I did find an article about database repair that could also be helpful.
Failing that, do you have backups? I think godaddy can be set up to take periodic backups of your site files and databases.
@djslack I’ve got backups of the WP stuff, but the database… no. And GoDaddy apparently doesn’t keep incremental database backups.
Thanks for your time, my friend. I’ve read about a dozen articles on repairing corrupted databases, but all of them tell me to rebuild the tables… first thing I did. I’ll read the article you link. Maybe it’ll have some meaningful info!
I really appreciate your feedback, Chris.
@djslack That article suggests to repair tables. Done it already. Thanks again for your suggestions.
FIXED IT! There was a block in one of my elements that was corrupting the whole friggin site. Delete element, site works!
Many thanks to @djslack for weighing in on this!
@mfladd 14 hours into this issue, and I’m pretty confused myself.
lol
And my job wants to go from SharePoint (admittedly, not the best choice for a public web site) to WordPress but they don’t seem to think that we (“IT”) need much if any training since, you know, “SharePoint is soooo complicated and WordPress is so easy. How hard can it be to switch to WordPress?”
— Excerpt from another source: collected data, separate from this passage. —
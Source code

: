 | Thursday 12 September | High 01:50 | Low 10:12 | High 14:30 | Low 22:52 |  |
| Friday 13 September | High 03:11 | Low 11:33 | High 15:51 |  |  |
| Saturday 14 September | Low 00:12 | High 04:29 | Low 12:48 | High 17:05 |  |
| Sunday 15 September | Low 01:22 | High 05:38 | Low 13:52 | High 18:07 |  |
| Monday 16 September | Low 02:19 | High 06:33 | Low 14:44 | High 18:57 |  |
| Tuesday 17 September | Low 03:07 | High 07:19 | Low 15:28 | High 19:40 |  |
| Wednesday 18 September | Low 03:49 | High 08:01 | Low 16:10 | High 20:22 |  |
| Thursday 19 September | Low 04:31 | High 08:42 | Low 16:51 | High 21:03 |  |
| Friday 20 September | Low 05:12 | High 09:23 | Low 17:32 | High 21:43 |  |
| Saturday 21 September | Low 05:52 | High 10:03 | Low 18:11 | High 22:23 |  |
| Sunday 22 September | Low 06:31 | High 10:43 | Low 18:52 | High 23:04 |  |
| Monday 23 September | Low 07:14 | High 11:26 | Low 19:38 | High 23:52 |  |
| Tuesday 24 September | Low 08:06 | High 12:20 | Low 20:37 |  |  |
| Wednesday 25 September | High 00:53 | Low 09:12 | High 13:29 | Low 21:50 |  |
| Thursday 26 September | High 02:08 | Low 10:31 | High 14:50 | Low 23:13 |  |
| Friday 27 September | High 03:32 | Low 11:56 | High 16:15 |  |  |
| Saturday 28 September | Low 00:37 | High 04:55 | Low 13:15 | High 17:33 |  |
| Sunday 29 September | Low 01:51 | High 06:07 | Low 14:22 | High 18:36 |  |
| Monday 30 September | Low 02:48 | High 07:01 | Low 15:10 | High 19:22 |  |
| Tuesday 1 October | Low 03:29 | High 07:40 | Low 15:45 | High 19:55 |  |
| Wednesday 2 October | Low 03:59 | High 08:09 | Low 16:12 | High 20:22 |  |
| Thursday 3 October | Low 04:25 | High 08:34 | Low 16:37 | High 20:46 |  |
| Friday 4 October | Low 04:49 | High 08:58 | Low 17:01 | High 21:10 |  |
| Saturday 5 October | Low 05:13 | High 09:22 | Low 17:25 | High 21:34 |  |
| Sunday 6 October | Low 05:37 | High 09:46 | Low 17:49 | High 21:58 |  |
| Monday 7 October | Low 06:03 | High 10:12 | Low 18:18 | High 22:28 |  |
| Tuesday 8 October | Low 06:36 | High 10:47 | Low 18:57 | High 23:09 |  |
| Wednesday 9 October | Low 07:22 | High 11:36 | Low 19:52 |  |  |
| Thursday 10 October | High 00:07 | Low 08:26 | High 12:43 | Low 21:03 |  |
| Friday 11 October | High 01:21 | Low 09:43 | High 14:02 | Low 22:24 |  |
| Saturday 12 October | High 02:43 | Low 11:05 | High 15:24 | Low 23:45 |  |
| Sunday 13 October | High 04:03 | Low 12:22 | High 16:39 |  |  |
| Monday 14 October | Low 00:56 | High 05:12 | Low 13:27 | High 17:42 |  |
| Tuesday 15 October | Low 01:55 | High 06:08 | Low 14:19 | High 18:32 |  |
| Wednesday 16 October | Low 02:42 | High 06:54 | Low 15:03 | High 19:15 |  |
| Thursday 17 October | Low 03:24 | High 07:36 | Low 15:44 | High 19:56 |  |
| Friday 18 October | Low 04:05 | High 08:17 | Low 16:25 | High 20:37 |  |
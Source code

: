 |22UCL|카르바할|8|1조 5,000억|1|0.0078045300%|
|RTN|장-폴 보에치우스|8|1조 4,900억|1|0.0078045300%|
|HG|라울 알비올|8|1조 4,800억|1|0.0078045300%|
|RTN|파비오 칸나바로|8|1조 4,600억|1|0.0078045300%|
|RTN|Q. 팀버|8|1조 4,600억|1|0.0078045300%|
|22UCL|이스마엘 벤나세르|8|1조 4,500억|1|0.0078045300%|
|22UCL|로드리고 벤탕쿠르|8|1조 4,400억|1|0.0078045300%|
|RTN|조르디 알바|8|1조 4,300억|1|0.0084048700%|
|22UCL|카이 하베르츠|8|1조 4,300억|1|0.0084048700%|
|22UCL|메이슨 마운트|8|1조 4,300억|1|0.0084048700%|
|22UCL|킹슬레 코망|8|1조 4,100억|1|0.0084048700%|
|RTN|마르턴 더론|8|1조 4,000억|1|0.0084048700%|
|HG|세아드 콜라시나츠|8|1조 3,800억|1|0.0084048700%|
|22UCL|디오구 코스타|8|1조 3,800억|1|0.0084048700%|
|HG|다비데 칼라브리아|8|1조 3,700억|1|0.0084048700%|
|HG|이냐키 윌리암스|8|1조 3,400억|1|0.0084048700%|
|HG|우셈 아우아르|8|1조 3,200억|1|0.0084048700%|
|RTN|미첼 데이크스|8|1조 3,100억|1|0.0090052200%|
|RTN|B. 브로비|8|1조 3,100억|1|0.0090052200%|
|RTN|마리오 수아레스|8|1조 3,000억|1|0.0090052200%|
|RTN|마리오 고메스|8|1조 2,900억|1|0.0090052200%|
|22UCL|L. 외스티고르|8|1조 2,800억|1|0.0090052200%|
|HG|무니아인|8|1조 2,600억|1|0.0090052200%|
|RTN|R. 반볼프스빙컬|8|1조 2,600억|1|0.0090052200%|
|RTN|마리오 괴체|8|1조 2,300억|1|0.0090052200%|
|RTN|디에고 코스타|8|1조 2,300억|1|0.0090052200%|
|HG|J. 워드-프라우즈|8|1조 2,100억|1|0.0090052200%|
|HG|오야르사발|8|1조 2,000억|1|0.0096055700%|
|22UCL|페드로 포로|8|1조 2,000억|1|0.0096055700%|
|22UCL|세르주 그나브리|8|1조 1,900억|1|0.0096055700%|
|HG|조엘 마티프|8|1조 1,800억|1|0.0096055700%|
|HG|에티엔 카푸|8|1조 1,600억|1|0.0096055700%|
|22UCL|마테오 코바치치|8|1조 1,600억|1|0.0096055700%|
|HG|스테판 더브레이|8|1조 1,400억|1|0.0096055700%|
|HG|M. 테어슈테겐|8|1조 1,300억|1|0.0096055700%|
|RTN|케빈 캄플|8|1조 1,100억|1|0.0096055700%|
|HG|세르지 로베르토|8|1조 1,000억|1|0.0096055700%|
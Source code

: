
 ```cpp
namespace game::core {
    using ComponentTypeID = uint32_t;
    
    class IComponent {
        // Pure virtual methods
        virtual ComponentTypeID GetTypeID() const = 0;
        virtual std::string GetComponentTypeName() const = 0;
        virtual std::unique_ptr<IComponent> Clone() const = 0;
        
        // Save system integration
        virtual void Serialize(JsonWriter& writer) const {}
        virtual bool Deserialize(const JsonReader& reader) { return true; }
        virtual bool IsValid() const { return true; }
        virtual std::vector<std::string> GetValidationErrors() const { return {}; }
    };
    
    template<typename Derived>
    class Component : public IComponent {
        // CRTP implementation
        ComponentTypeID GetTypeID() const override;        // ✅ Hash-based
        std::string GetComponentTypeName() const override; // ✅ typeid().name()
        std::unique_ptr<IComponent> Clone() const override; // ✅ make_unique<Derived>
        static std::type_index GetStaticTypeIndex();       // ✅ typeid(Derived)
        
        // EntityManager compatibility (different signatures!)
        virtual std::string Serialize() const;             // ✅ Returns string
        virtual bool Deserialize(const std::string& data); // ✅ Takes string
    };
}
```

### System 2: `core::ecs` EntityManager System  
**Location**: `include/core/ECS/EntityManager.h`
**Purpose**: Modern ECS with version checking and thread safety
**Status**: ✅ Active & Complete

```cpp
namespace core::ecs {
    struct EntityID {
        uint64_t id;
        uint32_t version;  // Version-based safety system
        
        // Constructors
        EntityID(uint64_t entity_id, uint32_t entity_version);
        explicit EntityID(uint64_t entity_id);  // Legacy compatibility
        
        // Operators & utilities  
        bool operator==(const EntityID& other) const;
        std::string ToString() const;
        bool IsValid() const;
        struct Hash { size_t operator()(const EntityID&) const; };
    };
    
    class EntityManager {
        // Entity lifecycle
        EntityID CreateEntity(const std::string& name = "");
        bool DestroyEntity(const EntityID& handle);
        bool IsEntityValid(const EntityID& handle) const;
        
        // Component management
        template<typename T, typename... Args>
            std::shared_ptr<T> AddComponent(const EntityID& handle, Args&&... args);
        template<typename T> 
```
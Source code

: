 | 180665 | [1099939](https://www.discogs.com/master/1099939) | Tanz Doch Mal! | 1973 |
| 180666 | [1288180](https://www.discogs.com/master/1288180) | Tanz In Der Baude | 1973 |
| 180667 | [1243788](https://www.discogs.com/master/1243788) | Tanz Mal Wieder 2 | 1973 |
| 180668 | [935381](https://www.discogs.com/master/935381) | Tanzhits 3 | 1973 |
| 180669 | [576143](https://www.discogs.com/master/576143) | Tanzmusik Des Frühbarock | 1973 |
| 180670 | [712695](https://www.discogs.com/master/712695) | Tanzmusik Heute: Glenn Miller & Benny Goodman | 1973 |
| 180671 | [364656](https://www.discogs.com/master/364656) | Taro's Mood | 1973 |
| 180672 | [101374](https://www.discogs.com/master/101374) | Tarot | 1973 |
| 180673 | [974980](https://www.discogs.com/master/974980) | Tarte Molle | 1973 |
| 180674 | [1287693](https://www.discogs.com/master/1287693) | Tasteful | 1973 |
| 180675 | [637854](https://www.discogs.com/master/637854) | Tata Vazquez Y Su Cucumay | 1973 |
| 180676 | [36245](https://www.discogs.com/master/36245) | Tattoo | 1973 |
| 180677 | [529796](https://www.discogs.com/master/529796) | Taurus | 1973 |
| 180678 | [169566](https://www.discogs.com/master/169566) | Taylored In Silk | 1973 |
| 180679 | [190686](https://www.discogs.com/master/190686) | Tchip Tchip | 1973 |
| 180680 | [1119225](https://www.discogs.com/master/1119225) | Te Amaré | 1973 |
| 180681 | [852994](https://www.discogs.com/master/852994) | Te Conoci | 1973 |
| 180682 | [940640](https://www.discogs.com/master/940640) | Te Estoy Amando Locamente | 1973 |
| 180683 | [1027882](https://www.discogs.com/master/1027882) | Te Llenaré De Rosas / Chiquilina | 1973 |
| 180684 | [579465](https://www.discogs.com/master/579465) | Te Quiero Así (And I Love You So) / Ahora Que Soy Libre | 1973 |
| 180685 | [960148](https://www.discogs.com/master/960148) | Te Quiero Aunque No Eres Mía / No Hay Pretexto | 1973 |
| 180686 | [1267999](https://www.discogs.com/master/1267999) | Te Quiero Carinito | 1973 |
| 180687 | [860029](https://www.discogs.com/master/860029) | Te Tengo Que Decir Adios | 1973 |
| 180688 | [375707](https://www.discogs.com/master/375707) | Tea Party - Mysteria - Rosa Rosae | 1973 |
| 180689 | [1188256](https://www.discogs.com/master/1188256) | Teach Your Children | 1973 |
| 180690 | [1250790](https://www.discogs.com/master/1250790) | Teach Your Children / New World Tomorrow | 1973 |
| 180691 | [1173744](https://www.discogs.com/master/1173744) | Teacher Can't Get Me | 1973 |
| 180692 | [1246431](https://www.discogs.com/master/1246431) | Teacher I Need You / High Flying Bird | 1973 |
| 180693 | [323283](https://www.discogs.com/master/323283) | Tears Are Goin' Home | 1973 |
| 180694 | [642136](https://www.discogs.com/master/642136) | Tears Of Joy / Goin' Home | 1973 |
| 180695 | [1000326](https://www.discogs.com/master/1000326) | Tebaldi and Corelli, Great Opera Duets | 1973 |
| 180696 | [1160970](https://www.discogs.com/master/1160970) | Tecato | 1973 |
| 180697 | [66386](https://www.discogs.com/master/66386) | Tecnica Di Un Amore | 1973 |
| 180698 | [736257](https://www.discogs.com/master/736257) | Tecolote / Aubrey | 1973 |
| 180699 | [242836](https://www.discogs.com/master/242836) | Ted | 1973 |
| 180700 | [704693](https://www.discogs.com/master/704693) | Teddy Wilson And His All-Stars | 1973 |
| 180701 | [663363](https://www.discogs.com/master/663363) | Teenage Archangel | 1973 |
@baqui63 Sure, Wordpress is super easy to set up and get running. But then you need to add plugins and maybe modify a theme. And then there’s a vulnerability in a plugin and your site gets compromised and starts sending out spam. Knowing what’s going on with it is a very good idea. I hope they get you some training.
@baqui63 I really don’t see what SharePoint and Wordpress have in common here… are they trying to move to some sort of collaboration suite that runs under Wordpress or something?
@djslack We’ll get training. While some of the people involved in this are somewhat clueless, there are enough that understand how things need to work, especially since one of our design requirements is five nines of uptime (we don’t always make that, but it is rare that any of our critical systems have fallen even as low as four nines).
@jbartus No this is for our public/marketing web site; nothing to do with collaboration at all. (I fully acknowledge that using SharePoint for such a thing was not the best choice. I was not involved in that decision.)
Just a random GoDaddy headsup…if you only have a single FTP user for a specific folder and you delete that user, GoDaddy deletes the ENTIRE folder that that user is associated with… so, be careful adding and deleting FTP users via cpanel. Learned that lesson the hard way.